Negli ultimi anni s’è parlato molto delle miniere del Sulcis-Iglesiente. Nel bene e nel male: il riconoscimento Unesco (ormai datato 1997) aveva portato visibilità a una zona - quella del sudovest della Sardegna - da sempre poco valorizzata, eppure tra le più interessanti dell’isola; il parco geominerario – splendida idea che avrebbe potuto far da volano a tutta la regione – sembrava la grande opportunità per mettere in rete strutture e competenze, ma poi almeno in parte s’è arenato dietro difficoltà burocratiche e carenze varie. Il rischio naturalmente è che tutte le altre attrattive della zona rimangano in ombra. Così, per una volta, invece che parlare di Buggerru e Porto Flavia o di farvi vedere i mattoni della laveria Lamarmora a Nebida, vogliamo provare a darvi una prospettiva differente del Sulcis. Anche perché i motivi di interesse certo non mancano, specialmente per un itinerario on the road, da provare anche fuori stagione.
AUTO A CAGLIARI E VIA VERSO IL SULCIS
Noleggiando la macchina all'aeroporto di Cagliari, si prende la superstrada che collega Cagliari a Iglesias e poi a Siliqua si volta verso sud, percorrendo la lunga, bella e tortuosa strada provinciale 293 che si inoltra tra rocce rosse e macchia mediterranea. Arrivati a Nuxis, uno dei primi paesi della provincia, si può deviare verso la chiesetta bizantina di S. Elia, persa in mezzo alla vegetazione: anche se piuttosto rimaneggiata rispetto alla struttura originaria, è suggestiva per la sua posizione isolata e la piccola pianta a croce. Poco oltre, si gira verso Villaperuccio e la necropoli di Montessu, la prima, vera attrazione dell’area.
Se avete già visto qualche domus de janas in giro per la Sardegna, qui rimarrete stupiti di fronte al numero e alla grandezza del complesso, oltre che per il contesto ambientale davvero splendido, tra grandi cespugli e alberi di ulivo. Montessu ospita più “case delle fate” di qualsiasi altro sito sardo, alcune delle quali con una zona sacra antistante che forse serviva per lasciare il corpo del defunto alla mercé dei grifoni e dei corvi; ma uniche sono soprattutto le grandi tombe santuario, risalenti anch’esse a un’epoca prenuragica, che avevano la stessa funzione che oggi ha una chiesa. Poi arrivarono i nuragici e trasformarono le tombe in case: si parla di 2000 avanti Cristo, ben prima di etruschi e romani.
GUIDANDO TRA LE VIGNE
Poco lontano, a Santadi e Giba, si inizia a sentire profumo di vino. Questa è la terra del carignano del Sulcis, doc ancora poco conosciuta ma davvero eccellente: provatelo, questo rosso intenso e profumato, e vedrete che non ha nulla da temere rispetto a nomi più blasonati della penisola. Sono poche le cantine che lo producono – si va dal piccolo appezzamento coltivato per passione alla grande cooperativa che riunisce centinaia di soci.

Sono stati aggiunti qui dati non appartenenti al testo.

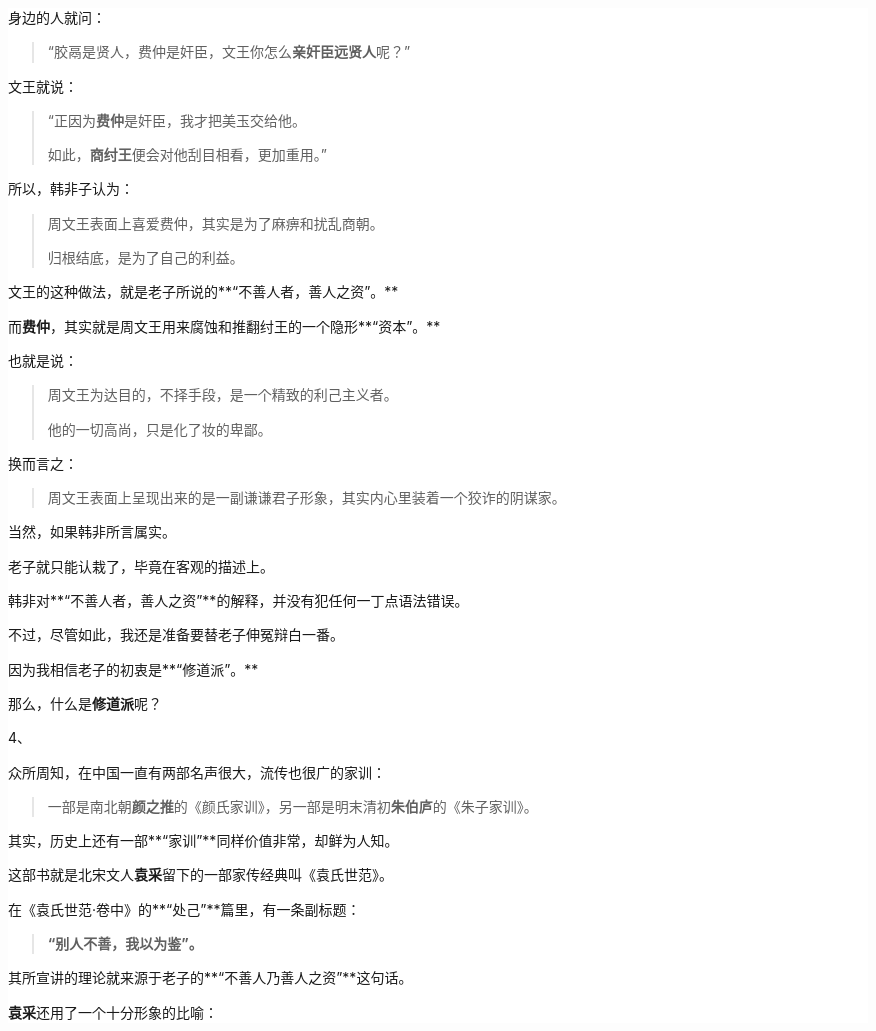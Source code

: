 身边的人就问：

> “胶鬲是贤人，费仲是奸臣，文王你怎么**亲奸臣远贤人**呢？”

文王就说：

> “正因为**费仲**是奸臣，我才把美玉交给他。
>
> 如此，**商纣王**便会对他刮目相看，更加重用。”

所以，韩非子认为：

> 周文王表面上喜爱费仲，其实是为了麻痹和扰乱商朝。
>
> 归根结底，是为了自己的利益。

文王的这种做法，就是老子所说的**“不善人者，善人之资”。**

而**费仲**，其实就是周文王用来腐蚀和推翻纣王的一个隐形**“资本”。**

也就是说：

> 周文王为达目的，不择手段，是一个精致的利己主义者。
>
> 他的一切高尚，只是化了妆的卑鄙。

换而言之：

> 周文王表面上呈现出来的是一副谦谦君子形象，其实内心里装着一个狡诈的阴谋家。

当然，如果韩非所言属实。

老子就只能认栽了，毕竟在客观的描述上。

韩非对**“不善人者，善人之资”**的解释，并没有犯任何一丁点语法错误。

不过，尽管如此，我还是准备要替老子伸冤辩白一番。

因为我相信老子的初衷是**“修道派”。**

那么，什么是**修道派**呢？

4、

众所周知，在中国一直有两部名声很大，流传也很广的家训：

> 一部是南北朝**颜之推**的《颜氏家训》，另一部是明末清初**朱伯庐**的《朱子家训》。







其实，历史上还有一部**“家训”**同样价值非常，却鲜为人知。

这部书就是北宋文人**袁采**留下的一部家传经典叫《袁氏世范》。

在《袁氏世范·卷中》的**“处己”**篇里，有一条副标题：

> **“别人不善，我以为鉴”。**

其所宣讲的理论就来源于老子的**“不善人乃善人之资”**这句话。

**袁采**还用了一个十分形象的比喻：
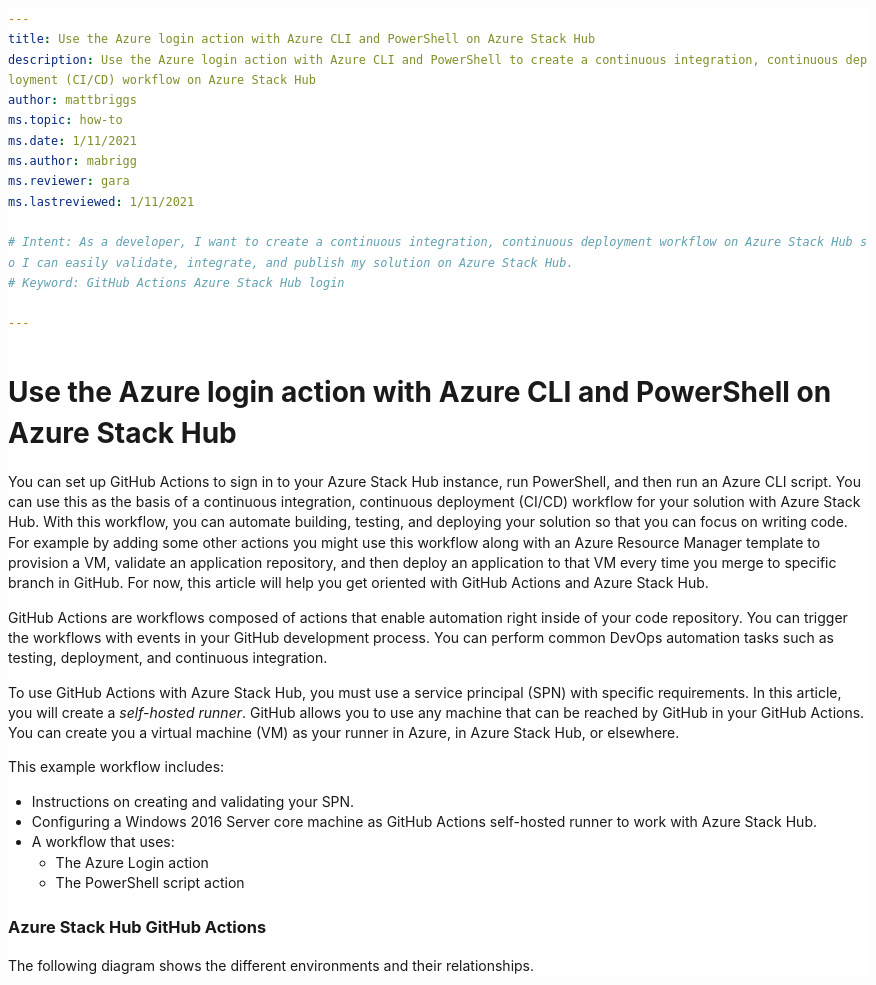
 ```yaml
---
title: Use the Azure login action with Azure CLI and PowerShell on Azure Stack Hub 
description: Use the Azure login action with Azure CLI and PowerShell to create a continuous integration, continuous deployment (CI/CD) workflow on Azure Stack Hub
author: mattbriggs
ms.topic: how-to
ms.date: 1/11/2021
ms.author: mabrigg
ms.reviewer: gara
ms.lastreviewed: 1/11/2021

# Intent: As a developer, I want to create a continuous integration, continuous deployment workflow on Azure Stack Hub so I can easily validate, integrate, and publish my solution on Azure Stack Hub.
# Keyword: GitHub Actions Azure Stack Hub login

---
```


# Use the Azure login action with Azure CLI and PowerShell on Azure Stack Hub

You can set up GitHub Actions to sign in to your Azure Stack Hub instance, run PowerShell, and then run an Azure CLI script. You can use this as the basis of a continuous integration, continuous deployment (CI/CD) workflow for your solution with Azure Stack Hub. With this workflow, you can automate building, testing, and deploying your solution so that you can focus on writing code. For example by adding some other actions you might use this workflow along with an Azure Resource Manager template to provision a VM, validate an application repository, and then deploy an application to that VM every time you merge to specific branch in GitHub. For now, this article will help you get oriented with GitHub Actions and Azure Stack Hub.

GitHub Actions are workflows composed of actions that enable automation right inside of your code repository. You can trigger the workflows with events in your GitHub development process. You can perform common DevOps automation tasks such as testing, deployment, and continuous integration.

To use GitHub Actions with Azure Stack Hub, you must use a service principal (SPN) with specific requirements. In this article, you will create a *self-hosted runner*. GitHub allows you to use any machine that can be reached by GitHub in your GitHub Actions. You can create you a virtual machine (VM) as your runner in Azure, in Azure Stack Hub, or elsewhere.

This example workflow includes:
- Instructions on creating and validating your SPN.
- Configuring a Windows 2016 Server core machine as GitHub Actions self-hosted runner to work with Azure Stack Hub.
- A workflow that uses:
    - The Azure Login action
    - The PowerShell script action

### Azure Stack Hub GitHub Actions

The following diagram shows the different environments and their relationships.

Il carignano è fortemente legato al territorio e i sulcitani, giustamente, se lo tengono stretto: il vitigno è tra i pochi che crescono su suoli sabbiosi e alcuni ceppi non hanno mai risentito della fillossera, forse gli unici al mondo a resistere alla bestiaccia americana che rischiò di far scomparire la vite dalla faccia della Terra. Per saperne di più, il miglior modo è visitare una delle cantine, per esempio quella sociale di Santadi o quella di Gavino Sanna (la Mesa) nei dintorni di Sant’Anna Arresi. Oltre che, ovviamente, bere un bicchiere di carignano a tavola.
LE DUNE DI PORTO PINO
Oltre Giba, una deviazione è d’obbligo verso sud, per raggiungere la spiaggia più spettacolare della provincia, quella di Porto Pino, nel comune di Sant’Anna Arresi. Sembra di essere contemporaneamente in Sardegna e in Africa: le dune bianchissime fanno pensare a scenari esotici, il colore del mare riporta a latitudini nostrane. O meglio, sarde: probabilmente non c’è altro luogo che può vantare un azzurro del genere! Dopo aver camminato a lungo sulla sabbia ed essersi rilassati nell’acqua trasparente, almeno nella bella stagione, si riparte verso nord.

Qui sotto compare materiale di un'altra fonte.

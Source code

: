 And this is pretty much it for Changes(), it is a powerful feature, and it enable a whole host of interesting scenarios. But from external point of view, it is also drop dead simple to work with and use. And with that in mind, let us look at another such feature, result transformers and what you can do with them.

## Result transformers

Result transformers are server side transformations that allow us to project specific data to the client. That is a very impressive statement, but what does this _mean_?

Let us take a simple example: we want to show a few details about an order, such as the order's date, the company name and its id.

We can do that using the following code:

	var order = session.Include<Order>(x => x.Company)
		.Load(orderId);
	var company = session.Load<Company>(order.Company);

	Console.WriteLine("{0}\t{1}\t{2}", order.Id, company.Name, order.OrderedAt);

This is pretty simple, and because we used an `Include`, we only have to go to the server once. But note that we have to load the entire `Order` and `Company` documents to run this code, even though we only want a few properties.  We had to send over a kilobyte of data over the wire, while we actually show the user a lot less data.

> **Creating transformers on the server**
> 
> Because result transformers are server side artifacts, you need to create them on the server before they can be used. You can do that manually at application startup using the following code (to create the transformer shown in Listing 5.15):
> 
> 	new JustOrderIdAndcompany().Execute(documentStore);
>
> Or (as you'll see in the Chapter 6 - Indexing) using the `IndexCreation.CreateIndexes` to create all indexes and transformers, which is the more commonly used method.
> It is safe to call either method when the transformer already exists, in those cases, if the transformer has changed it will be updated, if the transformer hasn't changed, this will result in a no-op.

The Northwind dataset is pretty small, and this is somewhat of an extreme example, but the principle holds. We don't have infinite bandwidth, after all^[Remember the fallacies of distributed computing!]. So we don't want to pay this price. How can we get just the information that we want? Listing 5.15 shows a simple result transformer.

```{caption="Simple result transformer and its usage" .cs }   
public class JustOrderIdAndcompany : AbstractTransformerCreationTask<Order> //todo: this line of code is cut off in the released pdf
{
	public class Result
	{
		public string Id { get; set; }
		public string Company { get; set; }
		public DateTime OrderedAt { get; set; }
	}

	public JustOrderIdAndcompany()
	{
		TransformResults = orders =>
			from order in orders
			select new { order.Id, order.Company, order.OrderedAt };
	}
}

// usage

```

Una decina di chilometri e si è a Tratalias, dove è d’obbligo una sosta per vivere una storia del tutto particolare. Anni fa – era il 1954 – uno sbarramento artificiale sul rio Palmas causò problemi a vari paesi del circondario: per infiltrazioni d’acqua nel terreno, le fondazioni delle case erano messe a rischio. A un certo punto Tratalias dovette essere trasferito in altro sito. Oggi il paese abbandonato (e mai crollato) è stato recuperato: le casette monofamiliari intonacate di giallo e rosa, il palazzo padronale (chiamato la casa spagnola) ben restaurato, numerosi spazi adibiti a mostre, laboratori per ragazzi e atelier. Ma a splendere è soprattutto la cattedrale di Santa Maria di Monserrat, edificata nel Duecento: una di quelle chiesette romaniche di cui ci s’innamora subito, colpiti dalla trachite chiara, dall’armonia dell’interno, da qualche particolare originale come le scalette sulla facciata esterna e interna, tanti gradini che non portano in nessun luogo (forse un’indicazione su come raggiungere il Paradiso?).

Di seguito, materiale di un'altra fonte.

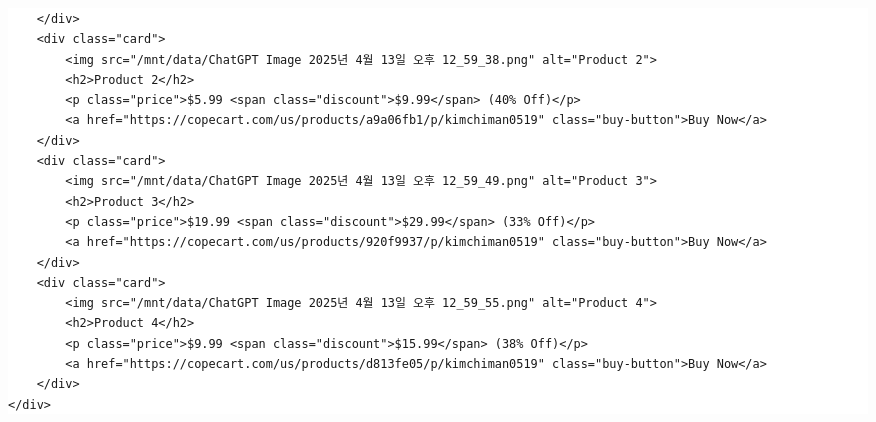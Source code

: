         </div>
        <div class="card">
            <img src="/mnt/data/ChatGPT Image 2025년 4월 13일 오후 12_59_38.png" alt="Product 2">
            <h2>Product 2</h2>
            <p class="price">$5.99 <span class="discount">$9.99</span> (40% Off)</p>
            <a href="https://copecart.com/us/products/a9a06fb1/p/kimchiman0519" class="buy-button">Buy Now</a>
        </div>
        <div class="card">
            <img src="/mnt/data/ChatGPT Image 2025년 4월 13일 오후 12_59_49.png" alt="Product 3">
            <h2>Product 3</h2>
            <p class="price">$19.99 <span class="discount">$29.99</span> (33% Off)</p>
            <a href="https://copecart.com/us/products/920f9937/p/kimchiman0519" class="buy-button">Buy Now</a>
        </div>
        <div class="card">
            <img src="/mnt/data/ChatGPT Image 2025년 4월 13일 오후 12_59_55.png" alt="Product 4">
            <h2>Product 4</h2>
            <p class="price">$9.99 <span class="discount">$15.99</span> (38% Off)</p>
            <a href="https://copecart.com/us/products/d813fe05/p/kimchiman0519" class="buy-button">Buy Now</a>
        </div>
    </div>
</body>
</html>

A SANT'ANTIOCO PER MUSEI E SPIAGGE
Lasciata Tratalias, si può proseguire verso la moderna Carbonia, con il suo interessante retaggio di architettura fascista; e poi visitare il borgo contadino di Is Loccis Santus, oggi trasformato in un hotel del tutto particolare: Antonello Steri ha recuperato gli edifici utilizzando tecniche e materiali antichi, arredandoli poi con oggetti d’epoca, dal letto all’interruttore della luce. Da qui il viaggio verso S. Antioco, spesso ingiustamente trascurata, è davvero breve. Il fiore all’occhiello è il museo archeologico Ferruccio Barreca, il cui nuovo allestimento è stato inaugurato recentemente: ad attendervi, la storia fenicia, punica e romana dell’antica Sulky, probabilmente il centro urbano più grande dell’antichità sarda, con i suoi tesori e i suoi misteri.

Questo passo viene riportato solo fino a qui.